What if the rope turns out to be a stick? Or becomes a snake again? What if it’s a water hose? Or an old shirt tossed just so?

Since those outcomes are possible – our earlier shift from snake to rope makes that clear – then we have to allow that future shifts are possible, too. Today’s right may very well be tomorrow’s wrong.

So maybe we can see the way in which our confidence – and the self-righteousness it engenders – is misplaced. Some things seem clear – that there is something in the path, that we thought it was a snake, that it turned out to be a rope.

But inherent in that clarity is the recognition that perception is fallible – that experience is rife with fallibility. This is an interesting observation because we are always so certain that we are right, that what we are seeing and thinking and feeling is correct and real and the only way to see it.

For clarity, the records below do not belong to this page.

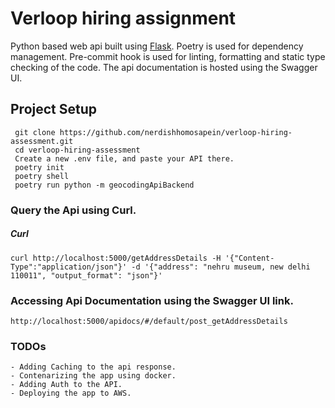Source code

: # Verloop hiring assignment

 Python based web api built using [Flask](https://github.com/pallets/flask). Poetry is used for dependency management. Pre-commit hook is used for linting, formatting and static type checking of the code. The api documentation is hosted using the Swagger UI.
 
 ## Project Setup
     git clone https://github.com/nerdishhomosapein/verloop-hiring-assessment.git
     cd verloop-hiring-assessment
     Create a new .env file, and paste your API there.
     poetry init
     poetry shell
     poetry run python -m geocodingApiBackend
     
     
### Query the Api using Curl.

##### Curl
    curl http://localhost:5000/getAddressDetails -H '{"Content-Type":"application/json"}' -d '{"address": "nehru museum, new delhi 110011", "output_format": "json"}'
    
    
### Accessing Api Documentation using the Swagger UI link.
    http://localhost:5000/apidocs/#/default/post_getAddressDetails
    
### TODOs
    - Adding Caching to the api response.
    - Contenarizing the app using docker.
    - Adding Auth to the API.
    - Deploying the app to AWS.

This is a reflexive position: we tend not to be aware we are taking it. We aren’t constantly inquiring into perception – is that really a tree? Are those really birds I hear? We just see a tree and hear birds singing in it.

And that example might seem very simple and basic – a tree is a tree, birds are birds – but as the snake/rope example demonstrates, it is possible to be wrong even about that of which we are presently very certain. The issue becomes cloudier when we think about who we love and who we hate and how we behave in this or that social situation.

If we look closely and openly, then we might notice that it’s almost as if thought is at odds with the fact that “the known” is not really “all the known” or “the whole known” but is only “part of the known.”

It is by its very nature fragmented, and we cannot escape that. We can only notice it.

So the suggestion is that we give attention to the ways in which thought and perception are misleading or slippery. This isn’t like facing down a snarling ego or peering into the abyss. It’s just the nature of things. All we can do is be aware of it so that when it comes up we can check it – we can be cautious and attentive before rushing to judgment.

At first blush, this kind of attentiveness and passivity is destabilizing. The center turns out not to be so central, the foundation not so sure. But in time it might also reveal itself as a kind of calming force. It takes some of the pressure off and allows us to let life be as it is without having to be responsible to it or for it.

Of course judgment and preference will keep on keeping on. But that’s not a problem. We might think of it like going to the bathroom. Most of the time that’s a barely-noticed physical experience – we have to go so we go – but sometimes it’s very pleasant, sometimes urgent or even painful, and sometimes stressful.

Going to the bathroom is all of that depending on where we’re at with it in a given moment but whatever it is, however it shows up, we don’t make a metaphysical issue of it. We aren’t asking: why do I pee? What is peeing? Why can’t I pee better?

It’s just peeing, right? And like that, thought it just thinking. The former is a hint about how to handle the latter. Let thought be thought and see what happens.

{ 2 comments… add one }
  • Sean May 16, 2016, 8:52 am

    Probably peeing wasn’t the best metaphor there at the end but it flowed, no pun intended . . .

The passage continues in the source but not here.